Training Finished in 5840.354 seconds
        
Final Step: 210321
Succeeded: False
Stopped_Improving: False
Final Episode Lifetimes Rolling Avg: 2882.750

As you can see above, we manually stopped training after approximately 6000 seconds while the agent was still improving, and before it has reached the specified success threshold.

In order to evaluate the agent later on, or apply the agent in a production decoding scenario we can easily save the weights:

weights_file = os.path.join(logging_directory, "dqn_weights.h5f")
dqn.save_weights(weights_file, overwrite=True)

And finally, in order to evaluate the training procedure we may be interested in viewing any of the metrics which were logged. These are all saved within the history.history dictionary. For example, we are often most interested in analyzing the training procedure by looking at the rolling average of the qubit lifetime, which we can do as follows:

from matplotlib import pyplot as plt
%matplotlib inline

training_history = history.history["episode_lifetimes_rolling_avg"]

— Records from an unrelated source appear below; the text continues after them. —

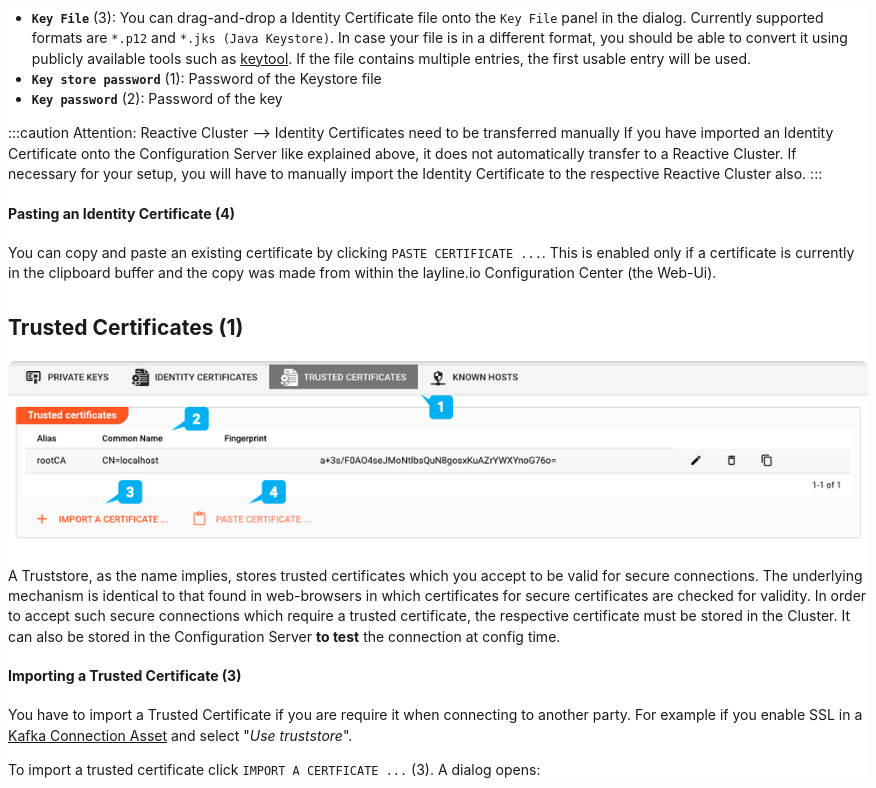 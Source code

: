 * **`Key File`** (3): You can drag-and-drop a Identity Certificate file onto the `Key File` panel in the dialog. 
Currently supported formats are `*.p12` and `*.jks (Java Keystore)`.
In case your file is in a different format, you should be able to convert it using publicly available tools such as [keytool](https://docs.oracle.com/javase/7/docs/technotes/tools/windows/keytool.html).
If the file contains multiple entries, the first usable entry will be used.
* **`Key store password`** (1): Password of the Keystore file
* **`Key password`** (2): Password of the key

:::caution Attention: Reactive Cluster --> Identity Certificates need to be transferred manually
If you have imported an Identity Certificate onto the Configuration Server like explained above, it does not automatically transfer to a Reactive Cluster.
If necessary for your setup, you will have to manually import the Identity Certificate to the respective Reactive Cluster also. 
:::

#### Pasting an Identity Certificate (4)

You can copy and paste an existing certificate by clicking `PASTE CERTIFICATE ...`. 
This is enabled only if a certificate is currently in the clipboard buffer and the copy was made from within the layline.io Configuration Center (the Web-Ui). 

## Trusted Certificates (1)

![Trusted Certificates (Secret Management)](.secret-management_images/c7412147.png "Trusted Certificates (Secret Management)")

A Truststore, as the name implies, stores trusted certificates which you accept to be valid for secure connections. 
The underlying mechanism is identical to that found in web-browsers in which certificates for secure certificates are checked for validity. 
In order to accept such secure connections which require a trusted certificate, the respective certificate must be stored in the Cluster.
It can also be stored in the Configuration Server **to test** the connection at config time.


#### Importing a Trusted Certificate (3)

You have to import a Trusted Certificate if you are require it when connecting to another party.
For example if you enable SSL in a [Kafka Connection Asset](/assets/connections/asset-connection-kafka.md) and select "_Use truststore_".

To import a trusted certificate click `IMPORT A CERTFICATE ...` (3). A dialog opens:

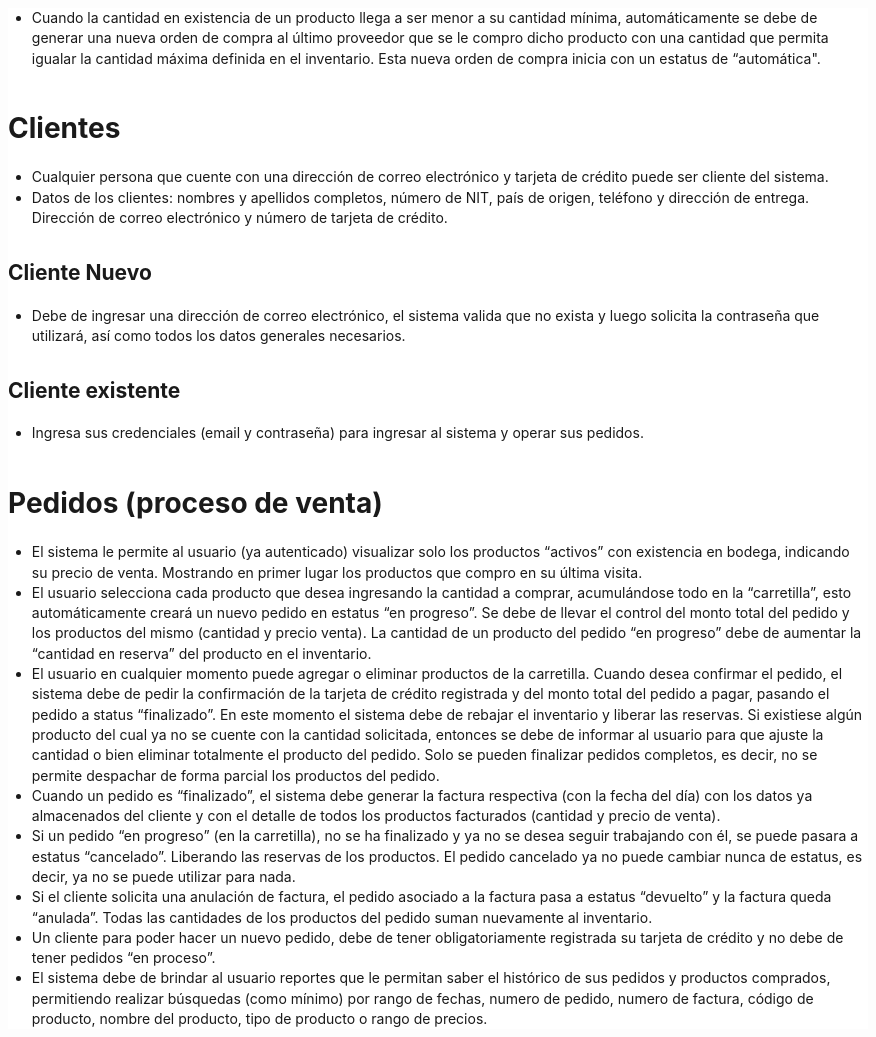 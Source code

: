 + Cuando la cantidad en existencia de un producto llega a ser menor a su cantidad mínima, automáticamente se debe de generar una nueva orden de compra al último proveedor que se le compro dicho producto con una cantidad que permita igualar la cantidad máxima definida en el inventario. Esta nueva orden de compra inicia con un estatus de “automática".

# Clientes
+ Cualquier persona que cuente con una dirección de correo electrónico y tarjeta de crédito puede ser cliente del sistema.
+ Datos de los clientes: nombres y apellidos completos, número de NIT, país de origen, teléfono y dirección de entrega. Dirección de correo electrónico y número de tarjeta de crédito.
## Cliente Nuevo
+ Debe de ingresar una dirección de correo electrónico, el sistema valida que no exista y luego solicita la contraseña que utilizará, así como todos los datos generales necesarios.
## Cliente existente
+ Ingresa sus credenciales (email y contraseña) para ingresar al sistema y operar sus pedidos.

# Pedidos (proceso de venta)
+ El sistema le permite al usuario (ya autenticado) visualizar solo los productos “activos” con existencia en bodega, indicando su precio de venta. Mostrando en primer lugar los productos que compro en su última visita.
+ El usuario selecciona cada producto que desea ingresando la cantidad a comprar, acumulándose todo en la “carretilla”, esto automáticamente creará un nuevo pedido en estatus “en progreso”. Se debe de llevar el control del monto total del pedido y los productos del mismo (cantidad y precio venta). La cantidad de un producto del pedido “en progreso” debe de aumentar la “cantidad en reserva” del producto en el inventario.
+ El usuario en cualquier momento puede agregar o eliminar productos de la carretilla. Cuando desea confirmar el pedido, el sistema debe de pedir la confirmación de la tarjeta de crédito registrada y del monto total del pedido a pagar, pasando el pedido a status “finalizado”. En este momento el sistema debe de rebajar el inventario y liberar las reservas. Si existiese algún producto del cual ya no se cuente con la cantidad solicitada, entonces se debe de informar al usuario para que ajuste la cantidad o bien eliminar totalmente el producto del pedido. Solo se pueden finalizar pedidos completos, es decir, no se permite despachar de forma parcial los productos del pedido.
+ Cuando un pedido es “finalizado”, el sistema debe generar la factura respectiva (con la fecha del día) con los datos ya almacenados del cliente y con el detalle de todos los productos facturados (cantidad y precio de venta).
+ Si un pedido “en progreso” (en la carretilla), no se ha finalizado y ya no se desea seguir trabajando con él, se puede pasara a estatus “cancelado”. Liberando las reservas de los productos. El pedido cancelado ya no puede cambiar nunca de estatus, es decir, ya no se puede utilizar para nada.
+ Si el cliente solicita una anulación de factura, el pedido asociado a la factura pasa a estatus “devuelto” y la factura queda “anulada”. Todas las cantidades de los productos del pedido suman nuevamente al inventario.
+ Un cliente para poder hacer un nuevo pedido, debe de tener obligatoriamente registrada su tarjeta de crédito y no debe de tener pedidos “en proceso”.
+ El sistema debe de brindar al usuario reportes que le permitan saber el histórico de sus pedidos y productos comprados, permitiendo realizar búsquedas (como mínimo) por rango de fechas, numero de pedido, numero de factura, código de producto, nombre del producto, tipo de producto o rango de precios.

plt.figure(figsize=(12,7))
plt.plot(training_history)
plt.xlabel('Episode')
plt.ylabel('Rolling Average Qubit Lifetime')
_ = plt.title("Training History")

From the above plot one can see that during the exploration phase the agent was unable to do well, due to constant exploratory random actions, but was able to exploit this knowledge effectively once the exploration probability became sufficiently low. Again, it is also clear that the agent was definitely still learning and improving when we chose to stop the training procedure.

3) Evaluating and Running Decoders

Now that we know how to train a decoder, we would like to see how to evaluate the performance of that decoder, as well as how to use the decoder in a production setting. In this section we will demonstrate how to perform both of these tasks. Once again, all of this code can be found within the "Testing Examples" notebook of the example_notebooks folder of the repo.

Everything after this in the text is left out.